May 10: K. Chandrasekhar Rao has done it again.
The Telengana Rashtra Samiti (TRS) president today popped up at the NDA rally in Ludhiana to declare he had joined the BJP-led alliance, which has promised a Telengana state within 100 days of coming to power.
“I have joined the NDA and will try to get more parties into the fold,” said Rao, till now part of the Telugu Desam-led Opposition alliance in Andhra Pradesh (and thus, by implication, part of the third front).
This marks a second switch in two years for the former Union minister, whose six-year-old party has now been part of all the three major political formations in the country.

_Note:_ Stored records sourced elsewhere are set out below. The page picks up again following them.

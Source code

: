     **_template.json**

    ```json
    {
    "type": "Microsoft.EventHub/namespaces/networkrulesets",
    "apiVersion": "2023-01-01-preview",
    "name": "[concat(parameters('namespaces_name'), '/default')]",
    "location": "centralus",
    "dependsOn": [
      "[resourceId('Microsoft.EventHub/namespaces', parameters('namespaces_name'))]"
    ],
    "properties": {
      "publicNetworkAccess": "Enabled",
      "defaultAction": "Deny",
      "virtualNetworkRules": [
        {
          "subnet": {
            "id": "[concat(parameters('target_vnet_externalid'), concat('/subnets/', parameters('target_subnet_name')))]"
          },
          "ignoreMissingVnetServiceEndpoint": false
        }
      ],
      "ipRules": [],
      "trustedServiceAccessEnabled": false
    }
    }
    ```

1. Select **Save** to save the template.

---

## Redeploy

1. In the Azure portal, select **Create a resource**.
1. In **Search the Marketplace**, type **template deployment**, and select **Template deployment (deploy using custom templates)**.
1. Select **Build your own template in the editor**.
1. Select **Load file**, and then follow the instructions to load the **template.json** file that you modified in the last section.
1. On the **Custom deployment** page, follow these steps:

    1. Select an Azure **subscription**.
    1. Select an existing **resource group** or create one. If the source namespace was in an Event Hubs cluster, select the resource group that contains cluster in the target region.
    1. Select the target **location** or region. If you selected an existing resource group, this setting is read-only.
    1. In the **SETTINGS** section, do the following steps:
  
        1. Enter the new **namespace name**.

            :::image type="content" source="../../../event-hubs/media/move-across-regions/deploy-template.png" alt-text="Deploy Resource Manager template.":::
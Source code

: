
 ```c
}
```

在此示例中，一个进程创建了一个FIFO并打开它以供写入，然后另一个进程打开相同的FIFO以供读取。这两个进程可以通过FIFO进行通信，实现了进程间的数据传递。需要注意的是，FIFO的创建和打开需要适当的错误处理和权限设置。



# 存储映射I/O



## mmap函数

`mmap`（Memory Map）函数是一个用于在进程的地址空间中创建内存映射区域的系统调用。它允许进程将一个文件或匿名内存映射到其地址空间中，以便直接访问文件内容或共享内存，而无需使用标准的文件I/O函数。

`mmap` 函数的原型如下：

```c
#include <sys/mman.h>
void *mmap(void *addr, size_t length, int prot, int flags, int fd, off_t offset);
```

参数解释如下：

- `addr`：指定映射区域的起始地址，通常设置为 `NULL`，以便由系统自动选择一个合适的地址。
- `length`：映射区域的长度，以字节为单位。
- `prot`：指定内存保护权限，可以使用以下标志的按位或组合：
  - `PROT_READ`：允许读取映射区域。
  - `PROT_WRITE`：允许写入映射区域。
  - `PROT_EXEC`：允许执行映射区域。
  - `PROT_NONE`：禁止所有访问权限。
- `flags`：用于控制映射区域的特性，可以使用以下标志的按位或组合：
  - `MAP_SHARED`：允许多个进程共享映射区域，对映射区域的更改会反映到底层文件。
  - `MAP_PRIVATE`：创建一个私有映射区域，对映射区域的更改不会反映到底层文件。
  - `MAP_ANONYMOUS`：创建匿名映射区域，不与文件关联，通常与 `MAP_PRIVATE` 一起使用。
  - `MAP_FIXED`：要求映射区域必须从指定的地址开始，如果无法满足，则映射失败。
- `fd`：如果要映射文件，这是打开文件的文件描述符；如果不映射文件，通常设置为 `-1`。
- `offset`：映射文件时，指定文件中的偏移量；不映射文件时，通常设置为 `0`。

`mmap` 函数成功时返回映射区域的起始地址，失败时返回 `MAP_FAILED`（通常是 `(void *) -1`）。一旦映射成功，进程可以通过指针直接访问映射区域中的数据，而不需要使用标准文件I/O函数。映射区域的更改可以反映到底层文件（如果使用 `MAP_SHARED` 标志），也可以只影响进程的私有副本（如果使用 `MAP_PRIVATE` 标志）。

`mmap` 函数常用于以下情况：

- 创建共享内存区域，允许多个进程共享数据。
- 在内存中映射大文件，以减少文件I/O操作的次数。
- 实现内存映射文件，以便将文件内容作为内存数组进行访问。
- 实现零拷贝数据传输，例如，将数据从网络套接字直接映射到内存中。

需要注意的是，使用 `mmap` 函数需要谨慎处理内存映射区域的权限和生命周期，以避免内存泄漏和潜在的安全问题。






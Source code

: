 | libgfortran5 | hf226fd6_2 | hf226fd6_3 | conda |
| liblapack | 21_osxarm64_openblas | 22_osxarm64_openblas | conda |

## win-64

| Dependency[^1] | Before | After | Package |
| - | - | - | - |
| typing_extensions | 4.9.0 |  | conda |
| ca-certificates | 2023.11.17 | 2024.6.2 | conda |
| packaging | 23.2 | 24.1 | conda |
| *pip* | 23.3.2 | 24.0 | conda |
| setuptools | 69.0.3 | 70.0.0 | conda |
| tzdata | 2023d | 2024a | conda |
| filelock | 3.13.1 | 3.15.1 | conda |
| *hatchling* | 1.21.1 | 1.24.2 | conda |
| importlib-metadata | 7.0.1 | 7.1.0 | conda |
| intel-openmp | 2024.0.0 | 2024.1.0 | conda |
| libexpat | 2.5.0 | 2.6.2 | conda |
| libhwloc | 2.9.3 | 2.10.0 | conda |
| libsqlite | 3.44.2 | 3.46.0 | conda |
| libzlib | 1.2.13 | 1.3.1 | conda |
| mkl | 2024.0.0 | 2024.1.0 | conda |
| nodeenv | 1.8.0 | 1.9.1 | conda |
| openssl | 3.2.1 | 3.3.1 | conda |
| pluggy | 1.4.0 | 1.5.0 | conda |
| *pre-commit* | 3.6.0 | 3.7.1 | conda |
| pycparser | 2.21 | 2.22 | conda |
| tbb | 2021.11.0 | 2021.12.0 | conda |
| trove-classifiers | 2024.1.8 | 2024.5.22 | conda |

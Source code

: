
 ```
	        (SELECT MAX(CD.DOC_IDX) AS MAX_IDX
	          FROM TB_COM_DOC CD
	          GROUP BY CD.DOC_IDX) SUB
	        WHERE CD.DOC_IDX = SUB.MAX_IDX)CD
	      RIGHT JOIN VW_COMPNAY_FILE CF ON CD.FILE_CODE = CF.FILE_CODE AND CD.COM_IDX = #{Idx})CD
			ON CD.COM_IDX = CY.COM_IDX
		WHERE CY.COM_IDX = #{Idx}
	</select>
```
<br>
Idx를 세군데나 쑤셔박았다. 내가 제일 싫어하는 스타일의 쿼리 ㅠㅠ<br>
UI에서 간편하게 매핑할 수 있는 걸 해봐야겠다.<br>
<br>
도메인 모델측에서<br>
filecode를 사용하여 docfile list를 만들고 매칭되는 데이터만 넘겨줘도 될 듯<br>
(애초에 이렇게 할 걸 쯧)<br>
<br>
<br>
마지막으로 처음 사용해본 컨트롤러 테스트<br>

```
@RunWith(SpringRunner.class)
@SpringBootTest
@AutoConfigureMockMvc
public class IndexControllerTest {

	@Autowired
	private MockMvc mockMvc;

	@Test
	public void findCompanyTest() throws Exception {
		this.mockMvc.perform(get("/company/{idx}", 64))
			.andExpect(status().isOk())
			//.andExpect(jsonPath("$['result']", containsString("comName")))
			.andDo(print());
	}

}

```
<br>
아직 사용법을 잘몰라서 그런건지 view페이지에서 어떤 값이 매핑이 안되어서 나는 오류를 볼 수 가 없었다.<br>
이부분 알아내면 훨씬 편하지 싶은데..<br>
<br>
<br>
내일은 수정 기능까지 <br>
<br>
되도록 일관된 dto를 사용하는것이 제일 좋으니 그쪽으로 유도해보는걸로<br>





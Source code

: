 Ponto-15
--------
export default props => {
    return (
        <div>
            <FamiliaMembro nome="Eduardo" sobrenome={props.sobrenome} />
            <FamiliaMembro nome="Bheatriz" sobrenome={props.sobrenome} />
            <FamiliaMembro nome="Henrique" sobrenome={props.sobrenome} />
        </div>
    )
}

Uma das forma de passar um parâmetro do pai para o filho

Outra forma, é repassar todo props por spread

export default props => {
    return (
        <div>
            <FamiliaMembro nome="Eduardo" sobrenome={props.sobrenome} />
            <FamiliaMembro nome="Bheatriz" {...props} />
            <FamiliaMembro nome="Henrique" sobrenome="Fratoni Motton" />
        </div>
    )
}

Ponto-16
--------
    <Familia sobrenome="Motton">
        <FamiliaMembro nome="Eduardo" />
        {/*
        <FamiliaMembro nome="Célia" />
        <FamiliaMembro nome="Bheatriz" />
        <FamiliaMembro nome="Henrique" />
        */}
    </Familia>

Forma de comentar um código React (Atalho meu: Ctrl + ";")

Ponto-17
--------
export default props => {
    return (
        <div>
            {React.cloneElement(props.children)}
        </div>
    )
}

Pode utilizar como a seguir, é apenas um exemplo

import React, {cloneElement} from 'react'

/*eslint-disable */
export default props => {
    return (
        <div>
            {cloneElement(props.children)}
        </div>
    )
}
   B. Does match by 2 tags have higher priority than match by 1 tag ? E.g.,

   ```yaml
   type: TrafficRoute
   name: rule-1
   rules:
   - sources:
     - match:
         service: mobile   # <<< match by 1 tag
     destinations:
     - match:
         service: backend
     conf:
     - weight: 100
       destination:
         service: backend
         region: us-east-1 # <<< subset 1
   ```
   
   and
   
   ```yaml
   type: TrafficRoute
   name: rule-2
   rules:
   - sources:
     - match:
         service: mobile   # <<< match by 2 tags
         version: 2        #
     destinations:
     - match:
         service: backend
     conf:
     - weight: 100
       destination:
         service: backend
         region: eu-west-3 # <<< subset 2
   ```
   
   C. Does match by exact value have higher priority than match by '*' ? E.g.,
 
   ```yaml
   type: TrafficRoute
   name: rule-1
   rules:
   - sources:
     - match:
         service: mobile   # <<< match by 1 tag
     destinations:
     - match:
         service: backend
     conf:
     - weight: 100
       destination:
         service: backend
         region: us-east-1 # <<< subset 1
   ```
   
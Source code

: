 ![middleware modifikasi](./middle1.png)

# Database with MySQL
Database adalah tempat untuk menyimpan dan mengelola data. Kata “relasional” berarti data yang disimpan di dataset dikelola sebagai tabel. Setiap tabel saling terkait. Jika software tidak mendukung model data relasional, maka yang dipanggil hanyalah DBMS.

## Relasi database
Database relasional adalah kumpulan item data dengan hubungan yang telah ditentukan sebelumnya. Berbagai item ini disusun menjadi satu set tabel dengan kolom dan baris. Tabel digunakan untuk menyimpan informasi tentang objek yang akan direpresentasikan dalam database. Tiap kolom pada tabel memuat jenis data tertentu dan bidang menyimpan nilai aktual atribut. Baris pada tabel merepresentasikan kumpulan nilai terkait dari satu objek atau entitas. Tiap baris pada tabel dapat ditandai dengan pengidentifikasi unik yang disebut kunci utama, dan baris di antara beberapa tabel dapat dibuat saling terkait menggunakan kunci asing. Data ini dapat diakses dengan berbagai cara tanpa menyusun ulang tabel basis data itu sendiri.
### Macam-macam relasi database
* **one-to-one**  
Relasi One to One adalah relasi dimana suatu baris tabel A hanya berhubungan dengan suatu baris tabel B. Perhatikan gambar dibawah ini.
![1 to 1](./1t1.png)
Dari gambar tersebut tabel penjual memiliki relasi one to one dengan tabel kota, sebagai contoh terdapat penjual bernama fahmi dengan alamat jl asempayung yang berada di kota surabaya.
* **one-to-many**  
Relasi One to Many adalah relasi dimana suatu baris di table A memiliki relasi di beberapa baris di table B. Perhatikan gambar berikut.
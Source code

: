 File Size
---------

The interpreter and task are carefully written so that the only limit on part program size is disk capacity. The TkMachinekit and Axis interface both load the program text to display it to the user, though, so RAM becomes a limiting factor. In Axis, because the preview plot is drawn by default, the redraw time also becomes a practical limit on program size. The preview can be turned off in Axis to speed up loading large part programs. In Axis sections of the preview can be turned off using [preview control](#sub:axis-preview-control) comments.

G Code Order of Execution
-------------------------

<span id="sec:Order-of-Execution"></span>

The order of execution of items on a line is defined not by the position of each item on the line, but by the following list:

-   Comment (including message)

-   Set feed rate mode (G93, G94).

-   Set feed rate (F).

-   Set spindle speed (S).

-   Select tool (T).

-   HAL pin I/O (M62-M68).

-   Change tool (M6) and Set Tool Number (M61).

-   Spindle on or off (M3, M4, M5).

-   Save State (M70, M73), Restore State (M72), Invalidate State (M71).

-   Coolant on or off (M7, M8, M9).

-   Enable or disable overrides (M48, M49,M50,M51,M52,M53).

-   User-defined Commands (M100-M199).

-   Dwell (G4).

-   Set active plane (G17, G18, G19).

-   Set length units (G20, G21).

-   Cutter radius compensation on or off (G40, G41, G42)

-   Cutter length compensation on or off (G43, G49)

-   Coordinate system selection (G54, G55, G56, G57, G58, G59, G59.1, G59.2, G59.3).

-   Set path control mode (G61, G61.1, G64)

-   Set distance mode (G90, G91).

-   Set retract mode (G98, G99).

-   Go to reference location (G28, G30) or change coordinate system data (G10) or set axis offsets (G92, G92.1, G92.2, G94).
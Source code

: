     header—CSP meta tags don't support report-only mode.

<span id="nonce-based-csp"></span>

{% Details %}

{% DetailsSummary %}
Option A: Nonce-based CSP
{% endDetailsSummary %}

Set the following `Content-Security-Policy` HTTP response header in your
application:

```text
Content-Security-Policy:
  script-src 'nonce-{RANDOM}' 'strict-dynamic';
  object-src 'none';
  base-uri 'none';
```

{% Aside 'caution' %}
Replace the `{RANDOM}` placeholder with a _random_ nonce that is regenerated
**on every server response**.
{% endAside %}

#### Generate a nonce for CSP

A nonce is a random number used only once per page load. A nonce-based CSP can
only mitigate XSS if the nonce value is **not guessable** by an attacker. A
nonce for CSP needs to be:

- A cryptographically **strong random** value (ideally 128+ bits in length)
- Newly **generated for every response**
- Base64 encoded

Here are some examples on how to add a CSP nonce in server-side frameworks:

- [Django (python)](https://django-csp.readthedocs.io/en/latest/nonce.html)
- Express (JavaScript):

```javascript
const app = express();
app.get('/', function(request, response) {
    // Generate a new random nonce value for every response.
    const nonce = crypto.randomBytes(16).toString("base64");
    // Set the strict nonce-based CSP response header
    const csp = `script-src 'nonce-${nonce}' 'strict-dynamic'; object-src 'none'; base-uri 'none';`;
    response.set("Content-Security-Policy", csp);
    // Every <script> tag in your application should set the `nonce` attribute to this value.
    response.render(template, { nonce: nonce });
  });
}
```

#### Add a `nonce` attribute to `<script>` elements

However, the crucial issue is not whom Rao supports today but which alliance his party supports in its letter to the President after the poll results are declared.
Although he may now be part of the NDA at the national level, Rao still appears to be in the Opposition alliance (minus the BJP) in Andhra. The TRS had seat adjustments with the Telugu Desam and the Left for the simultaneous Assembly and Lok Sabha polls on April 16 and 23.
CPM boss Prakash Karat said: “The TRS fought the election as part of the (Opposition) alliance. Let’s see what they do after May 16.”
The TRS was in the UPA from 2004 till 2007, though this was punctuated by Rao’s resignation from the ministry and Parliament in 2005, and subsequent return as MP by a huge margin, proving he could win on his own. Today he said the Congress had betrayed his party, reneging on a promise for a Telengana state.
The TRS had snapped its ties with the Congress in end-2007, when its five MPs and 26 MLAs had resigned en masse. The gamble backfired, the May 2008 by-polls returning only two of the MPs and nine of the MLAs. The TRS joined the state’s Opposition front a few months ago after a strong pro-statehood statement by the Telugu Desam — else Rao had been toying with the idea of allying with actor Chiranjeevi’s Praja Rajyam.